Personal information
- Date of birth: 7 August 1951 (age 74)
- Place of birth: Paramaribo, Dutch Surinam
- Position(s): Striker

Senior career*
- Years: Team / Apps / (Gls)
- 1974: Toronto Macedonia
- 1976: Toronto Metros-Croatia (indoor)
- 1976: Toronto Metros-Croatia / 2 / (0)
- 1977: Toronto Italia
- 1979–1980: Buffalo Stallions (indoor) / 9 / (0)
- 1981: Hamilton Steelers
- 1989: Hamilton Steelers / 4 / (0)

= Robert Gemert =

Surinamese footballer

Robert Gemert (born August 7, 1951) is a Surinamese former footballer who played as a forward.

== Career ==
Gemert would play abroad in the summer of 1974 in Canada's National Soccer League with Toronto Macedonia.

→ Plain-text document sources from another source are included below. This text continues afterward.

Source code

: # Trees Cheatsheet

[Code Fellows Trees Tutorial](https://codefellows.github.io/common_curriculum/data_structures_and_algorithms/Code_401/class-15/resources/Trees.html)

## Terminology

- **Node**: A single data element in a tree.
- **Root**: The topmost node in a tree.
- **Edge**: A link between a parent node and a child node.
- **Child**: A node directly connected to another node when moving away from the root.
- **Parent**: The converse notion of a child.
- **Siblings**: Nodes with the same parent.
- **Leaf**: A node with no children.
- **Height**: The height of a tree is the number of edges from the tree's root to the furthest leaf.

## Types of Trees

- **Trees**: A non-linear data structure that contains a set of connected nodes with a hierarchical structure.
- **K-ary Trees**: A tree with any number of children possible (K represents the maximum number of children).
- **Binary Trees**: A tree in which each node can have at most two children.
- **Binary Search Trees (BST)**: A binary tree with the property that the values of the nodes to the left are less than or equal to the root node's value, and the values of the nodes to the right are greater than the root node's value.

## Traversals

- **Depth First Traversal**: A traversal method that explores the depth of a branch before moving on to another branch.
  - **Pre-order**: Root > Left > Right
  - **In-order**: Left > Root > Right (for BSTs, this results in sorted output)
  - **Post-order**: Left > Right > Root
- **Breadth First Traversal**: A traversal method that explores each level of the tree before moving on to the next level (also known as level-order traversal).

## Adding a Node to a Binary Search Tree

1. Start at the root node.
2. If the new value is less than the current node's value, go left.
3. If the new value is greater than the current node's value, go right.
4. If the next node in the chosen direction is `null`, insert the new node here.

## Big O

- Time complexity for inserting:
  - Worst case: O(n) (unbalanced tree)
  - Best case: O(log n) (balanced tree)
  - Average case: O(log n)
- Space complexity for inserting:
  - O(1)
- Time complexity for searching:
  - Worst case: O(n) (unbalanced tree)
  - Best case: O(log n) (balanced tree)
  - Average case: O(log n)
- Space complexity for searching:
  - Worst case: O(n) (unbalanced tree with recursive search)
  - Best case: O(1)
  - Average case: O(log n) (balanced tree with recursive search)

He played in the North American Soccer League in 1976 with Toronto Metros-Croatia. He also played with the team during the indoor season. In 1977, he played in the National Soccer League with Toronto Italia. In 1978, he returned to the North American Soccer League to sign with Rochester Lancers. On April 19, 1978, the Lancers released him from his contract. For the remainder of the 1978 season, he returned to the NSL to play with the Buffalo Blazers.

In the winter of 1979, he played in the Major Indoor Soccer League with the Buffalo Stallions. In 1981, he returned to the National Soccer League to play with Hamilton Steelers. He had another stint with Hamilton in the Canadian Soccer League during the 1989 season.